Until now, Postgres was only available to Heroku customers for use with Heroku platform apps. Last week Heroku launched a new Postgres service that can be used from anywhere and with any Postgres client. Apps can connect from Heroku, Google App Engine, Microsoft Azure, Cloud Foundry, EC2, or from your local computer. Matthew Soldo explained:
With measured service uptime of four nines (99.99%), and designed data durability of eleven nines (99.999999999%), the service is trustworthy for mission-critical data. As of today, these production-quality Heroku Postgres databases are independently available for use from any cloud platform, provisioned instantly, metered by the second, and without contract.
This kind of operational metrics is achieved with Continuous Protection which is a set of technologies designed to prevent data loss even in the face of catastrophic failures. Changes to the data or schema are written to PostgreSQL’s WAL (write-ahead-log).

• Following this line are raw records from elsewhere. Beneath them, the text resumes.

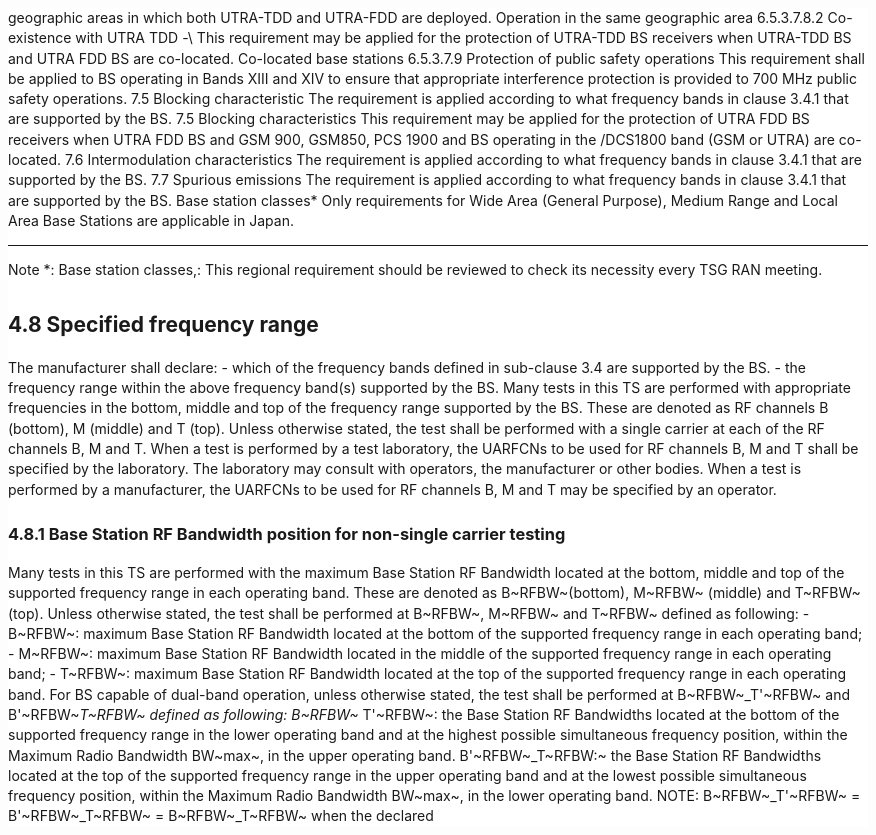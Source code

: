 geographic areas in which both UTRA-TDD and UTRA-FDD are deployed. Operation
in the same geographic area
6.5.3.7.8.2 Co-existence with UTRA TDD -\ This requirement may be applied for
the protection of UTRA-TDD BS receivers when UTRA-TDD BS and UTRA FDD BS are
co-located. Co-located base stations
6.5.3.7.9 Protection of public safety operations This requirement shall be
applied to BS operating in Bands XIII and XIV to ensure that appropriate
interference protection is provided to 700 MHz public safety operations.
7.5 Blocking characteristic The requirement is applied according to what
frequency bands in clause 3.4.1 that are supported by the BS.
7.5 Blocking characteristics This requirement may be applied for the
protection of UTRA FDD BS receivers when UTRA FDD BS and GSM 900, GSM850, PCS
1900 and BS operating in the /DCS1800 band (GSM or UTRA) are co-located.
7.6 Intermodulation characteristics The requirement is applied according to
what frequency bands in clause 3.4.1 that are supported by the BS.
7.7 Spurious emissions The requirement is applied according to what frequency
bands in clause 3.4.1 that are supported by the BS.
                  Base station classes\*                                          Only requirements for Wide Area (General Purpose), Medium Range and Local Area Base Stations are applicable in Japan.
* * *
Note *: Base station classes,: This regional requirement should be reviewed to
check its necessity every TSG RAN meeting.
## 4.8 Specified frequency range
The manufacturer shall declare:
\- which of the frequency bands defined in sub-clause 3.4 are supported by the
BS.
\- the frequency range within the above frequency band(s) supported by the BS.
Many tests in this TS are performed with appropriate frequencies in the
bottom, middle and top of the frequency range supported by the BS. These are
denoted as RF channels B (bottom), M (middle) and T (top).
Unless otherwise stated, the test shall be performed with a single carrier at
each of the RF channels B, M and T.
When a test is performed by a test laboratory, the UARFCNs to be used for RF
channels B, M and T shall be specified by the laboratory. The laboratory may
consult with operators, the manufacturer or other bodies.
When a test is performed by a manufacturer, the UARFCNs to be used for RF
channels B, M and T may be specified by an operator.
### 4.8.1 Base Station RF Bandwidth position for non-single carrier testing
Many tests in this TS are performed with the maximum Base Station RF Bandwidth
located at the bottom, middle and top of the supported frequency range in each
operating band. These are denoted as B~RFBW~(bottom), M~RFBW~ (middle) and
T~RFBW~ (top).
Unless otherwise stated, the test shall be performed at B~RFBW~, M~RFBW~ and
T~RFBW~ defined as following:
\- B~RFBW~: maximum Base Station RF Bandwidth located at the bottom of the
supported frequency range in each operating band;
\- M~RFBW~: maximum Base Station RF Bandwidth located in the middle of the
supported frequency range in each operating band;
\- T~RFBW~: maximum Base Station RF Bandwidth located at the top of the
supported frequency range in each operating band.
For BS capable of dual-band operation, unless otherwise stated, the test shall
be performed at B~RFBW~_T'~RFBW~ and B'~RFBW~_T~RFBW~ defined as following:
B~RFBW~_ T'~RFBW~: the Base Station RF Bandwidths located at the bottom of the
supported frequency range in the lower operating band and at the highest
possible simultaneous frequency position, within the Maximum Radio Bandwidth
BW~max~, in the upper operating band.
B'~RFBW~_T~RFBW:~ the Base Station RF Bandwidths located at the top of the
supported frequency range in the upper operating band and at the lowest
possible simultaneous frequency position, within the Maximum Radio Bandwidth
BW~max~, in the lower operating band.
NOTE: B~RFBW~_T'~RFBW~ = B'~RFBW~_T~RFBW~ = B~RFBW~_T~RFBW~ when the declared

In the event of unrecoverable hardware failure, these logs can be automatically 'replayed' to recover the database to within seconds of its last known state. Heroku Postgres also creates multiple, geographically distributed copies of all data changes as they are written. These copies are constantly checked for consistency and corruption.

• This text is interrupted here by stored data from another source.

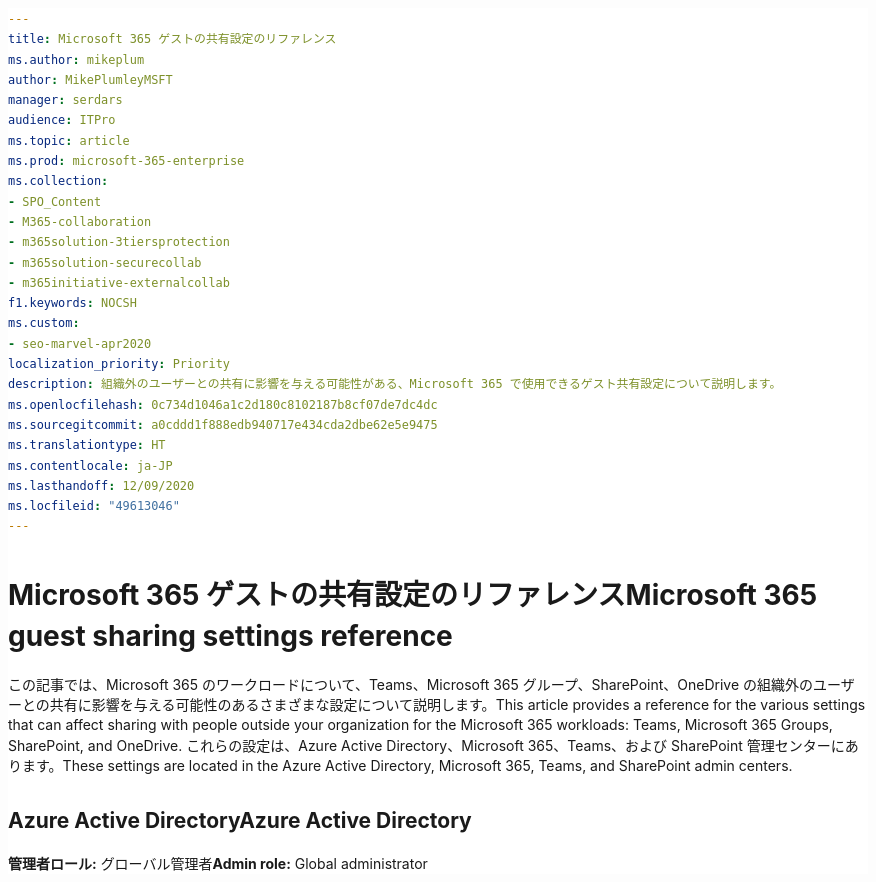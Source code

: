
 ```yaml
---
title: Microsoft 365 ゲストの共有設定のリファレンス
ms.author: mikeplum
author: MikePlumleyMSFT
manager: serdars
audience: ITPro
ms.topic: article
ms.prod: microsoft-365-enterprise
ms.collection:
- SPO_Content
- M365-collaboration
- m365solution-3tiersprotection
- m365solution-securecollab
- m365initiative-externalcollab
f1.keywords: NOCSH
ms.custom:
- seo-marvel-apr2020
localization_priority: Priority
description: 組織外のユーザーとの共有に影響を与える可能性がある、Microsoft 365 で使用できるゲスト共有設定について説明します。
ms.openlocfilehash: 0c734d1046a1c2d180c8102187b8cf07de7dc4dc
ms.sourcegitcommit: a0cddd1f888edb940717e434cda2dbe62e5e9475
ms.translationtype: HT
ms.contentlocale: ja-JP
ms.lasthandoff: 12/09/2020
ms.locfileid: "49613046"
---
```

# <a name="microsoft-365-guest-sharing-settings-reference"></a><span data-ttu-id="20df7-103">Microsoft 365 ゲストの共有設定のリファレンス</span><span class="sxs-lookup"><span data-stu-id="20df7-103">Microsoft 365 guest sharing settings reference</span></span>

<span data-ttu-id="20df7-104">この記事では、Microsoft 365 のワークロードについて、Teams、Microsoft 365 グループ、SharePoint、OneDrive の組織外のユーザーとの共有に影響を与える可能性のあるさまざまな設定について説明します。</span><span class="sxs-lookup"><span data-stu-id="20df7-104">This article provides a reference for the various settings that can affect sharing with people outside your organization for the Microsoft 365 workloads: Teams, Microsoft 365 Groups, SharePoint, and OneDrive.</span></span> <span data-ttu-id="20df7-105">これらの設定は、Azure Active Directory、Microsoft 365、Teams、および SharePoint 管理センターにあります。</span><span class="sxs-lookup"><span data-stu-id="20df7-105">These settings are located in the Azure Active Directory, Microsoft 365, Teams, and SharePoint admin centers.</span></span>

## <a name="azure-active-directory"></a><span data-ttu-id="20df7-106">Azure Active Directory</span><span class="sxs-lookup"><span data-stu-id="20df7-106">Azure Active Directory</span></span>

<span data-ttu-id="20df7-107">**管理者ロール:** グローバル管理者</span><span class="sxs-lookup"><span data-stu-id="20df7-107">**Admin role:** Global administrator</span></span>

Heroku Postgres is running off-the-shelf, community PostgreSQL - unforked and unmodified. This means that any standard libpq client will run readily and apps can be migrated back to an on premise database if needed.
Databases are multi-ingress and can be used from anywhere and with any Postgres client. PostgreSQL is supported by most modern programming languages - including Perl, Python, Ruby, Scala, Go, Tcl, C/C++, Java, .Net, and Javascript. It is also available via ODBC.
It is possible to fork a database: Heroku creates a byte-for-byte clone of databases with a single command. This is useful for instance for testing new schema migrations or perform some load testing activities.
Horizontal scalability is achieved with Followers which are read-only asynchronous replicas of a database. Followers stay up-to-date with changes to the database and can be queried. Followers are traditionally used for real-time analytics and to handle expensive queries.